### Provided data
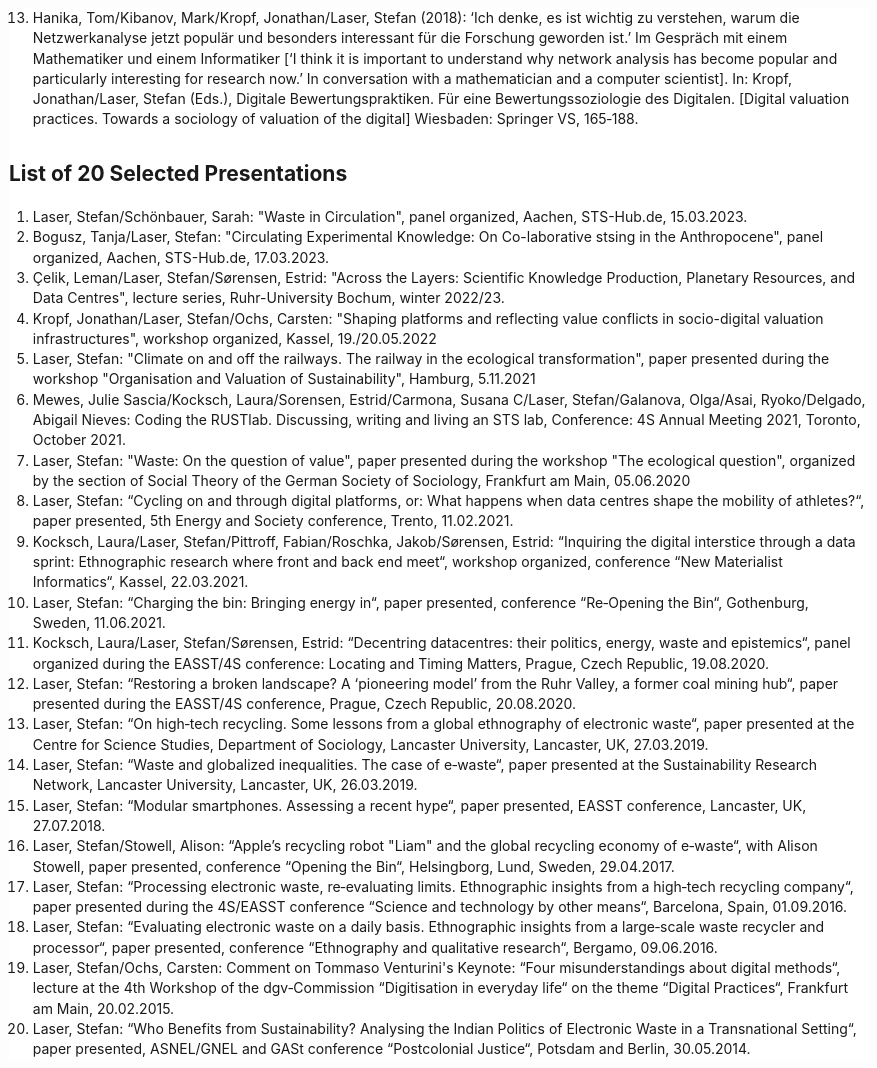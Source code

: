 13. Hanika, Tom/Kibanov, Mark/Kropf, Jonathan/Laser, Stefan (2018): ‘Ich denke, es ist wichtig zu verstehen, warum die Netzwerkanalyse jetzt populär und besonders interessant für die Forschung geworden ist.’ Im Gespräch mit einem Mathematiker und einem Informatiker [‘I think it is important to understand why network analysis has become popular and particularly interesting for research now.’ In conversation with a mathematician and a computer scientist]. In: Kropf, Jonathan/Laser, Stefan (Eds.), Digitale Bewertungspraktiken. Für eine Bewertungssoziologie des Digitalen. [Digital valuation practices. Towards a sociology of valuation of the digital] Wiesbaden: Springer VS, 165‐188. 

## List of 20 Selected Presentations
1. Laser, Stefan/Schönbauer, Sarah: "Waste in Circulation", panel organized, Aachen, STS-Hub.de, 15.03.2023.
2. Bogusz, Tanja/Laser, Stefan: "Circulating Experimental Knowledge: On Co-laborative stsing in the Anthropocene", panel organized, Aachen, STS-Hub.de, 17.03.2023.
3. Çelik, Leman/Laser, Stefan/Sørensen, Estrid: "Across the Layers: Scientific Knowledge Production, Planetary Resources, and Data Centres", lecture series, Ruhr-University Bochum, winter 2022/23.
4. Kropf, Jonathan/Laser, Stefan/Ochs, Carsten: "Shaping platforms and reflecting value conflicts in socio-digital valuation infrastructures", workshop organized, Kassel, 19./20.05.2022
5. Laser, Stefan: "Climate on and off the railways. The railway in the ecological transformation", paper presented during the workshop "Organisation and Valuation of Sustainability", Hamburg, 5.11.2021
6. Mewes, Julie Sascia/Kocksch, Laura/Sorensen, Estrid/Carmona, Susana C/Laser, Stefan/Galanova, Olga/Asai, Ryoko/Delgado, Abigail Nieves: Coding the RUSTlab. Discussing, writing and living an STS lab, Conference: 4S Annual Meeting 2021, Toronto, October 2021.
7. Laser, Stefan: "Waste: On the question of value", paper presented during the workshop "The ecological question", organized by the section of Social Theory of the German Society of Sociology, Frankfurt am Main, 05.06.2020 
8. Laser, Stefan: “Cycling on and through digital platforms, or: What happens when data centres shape the mobility of athletes?“, paper presented, 5th Energy and Society conference, Trento, 11.02.2021.
9. Kocksch, Laura/Laser, Stefan/Pittroff, Fabian/Roschka, Jakob/Sørensen, Estrid: “Inquiring the digital interstice through a data sprint: Ethnographic research where front and back end meet“, workshop organized, conference “New Materialist Informatics“, Kassel, 22.03.2021.
10. Laser, Stefan: “Charging the bin: Bringing energy in“, paper presented, conference “Re‐Opening the Bin“, Gothenburg, Sweden, 11.06.2021.
11. Kocksch, Laura/Laser, Stefan/Sørensen, Estrid: “Decentring datacentres: their politics, energy, waste and epistemics“, panel organized during the EASST/4S conference: Locating and Timing Matters, Prague, Czech Republic, 19.08.2020.
12. Laser, Stefan: “Restoring a broken landscape? A ‘pioneering model’ from the Ruhr Valley, a former coal mining hub“, paper presented during the EASST/4S conference, Prague, Czech Republic, 20.08.2020.
13. Laser, Stefan: “On high‐tech recycling. Some lessons from a global ethnography of electronic waste“, paper presented at the Centre for Science Studies, Department of Sociology, Lancaster University, Lancaster, UK, 27.03.2019.
14. Laser, Stefan: “Waste and globalized inequalities. The case of e‐waste“, paper presented at the Sustainability Research Network, Lancaster University, Lancaster, UK, 26.03.2019.
15. Laser, Stefan: “Modular smartphones. Assessing a recent hype“, paper presented, EASST conference, Lancaster, UK, 27.07.2018.
16. Laser, Stefan/Stowell, Alison: “Apple’s recycling robot "Liam" and the global recycling economy of e‐waste“, with Alison Stowell, paper presented, conference “Opening the Bin“, Helsingborg, Lund, Sweden, 29.04.2017.
17. Laser, Stefan: “Processing electronic waste, re‐evaluating limits. Ethnographic insights from a high‐tech recycling company“, paper presented during the 4S/EASST conference “Science and technology by other means“, Barcelona, Spain, 01.09.2016.
18. Laser, Stefan: “Evaluating electronic waste on a daily basis. Ethnographic insights from a large‐scale waste recycler and processor“, paper presented, conference “Ethnography and qualitative research“, Bergamo, 09.06.2016. 
19. Laser, Stefan/Ochs, Carsten: Comment on Tommaso Venturini's Keynote: “Four misunderstandings about digital methods“, lecture at the 4th Workshop of the dgv‐Commission “Digitisation in everyday life“ on the theme “Digital Practices“, Frankfurt am Main, 20.02.2015.
20. Laser, Stefan: “Who Benefits from Sustainability? Analysing the Indian Politics of Electronic Waste in a Transnational Setting“, paper presented, ASNEL/GNEL and GASt conference “Postcolonial Justice“, Potsdam and Berlin, 30.05.2014.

### Activity
Nothing but the lines with "Main" should be returned, copied from the entries above.

### Answer box
7. Laser, Stefan: "Waste: On the question of value", paper presented during the workshop "The ecological question", organized by the section of Social Theory of the German Society of Sociology, Frankfurt am Main, 05.06.2020 
19. Laser, Stefan/Ochs, Carsten: Comment on Tommaso Venturini's Keynote: “Four misunderstandings about digital methods“, lecture at the 4th Workshop of the dgv‐Commission “Digitisation in everyday life“ on the theme “Digital Practices“, Frankfurt am Main, 20.02.2015.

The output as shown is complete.